As I mentioned earlier, my note to Dr. Lippe was written very spur-of-moment, not so much because she works for Pharmacia Upjohn, but mostly after I realized that she was ALSO president of the LWPES.  In thinking about this issue further, I feel strongly (or, at least, this is my feeling at the present moment....it is always subject to change!) that, if there is any way to make this a reality with the drug companies, we need the pediatric endocrinologists on board with this. 

 

The proper channel of communication, I think, should be from patients to doctors; and from doctors to the drug companies.  The doctors need to agree, first, that producing a timed-release pill would be a big boon to CAH treatment.
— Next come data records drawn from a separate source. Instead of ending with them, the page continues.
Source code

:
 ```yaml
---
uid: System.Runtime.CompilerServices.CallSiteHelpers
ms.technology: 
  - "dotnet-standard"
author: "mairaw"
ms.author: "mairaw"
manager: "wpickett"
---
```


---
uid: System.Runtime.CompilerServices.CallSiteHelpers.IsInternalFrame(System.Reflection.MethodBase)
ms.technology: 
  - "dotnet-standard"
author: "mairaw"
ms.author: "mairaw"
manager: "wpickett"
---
Until then, I think patients would not have much credibility, going directly to the manufacturers.  Not that I really think so, but---to play devil's advocate for a moment---what if we had it all wrong???  It would be irresponsible for the manufacturer to do things without checking out the facts, first.  And that means with the medical profession.

 

So, I am thinking that, as patients, we need to work through our doctors---not individual doctors, but an organized group like the LWPES, which, in a sense, represents ALL (or most?) pediatric endocrinologists.   The thing to do would be to get them to agree with us, then have them advocate for us. Also, as patients, it would probably also pay to be organized and have a group voice, rather than speaking only as individuals. Perhaps, this is a project that CARES would be willing to take on.  Kelly??? 

 

Anyway, for what they are worth, these are my thoughts at the present time.  As I said, they are always subject to change.  Look forward to what others have to say.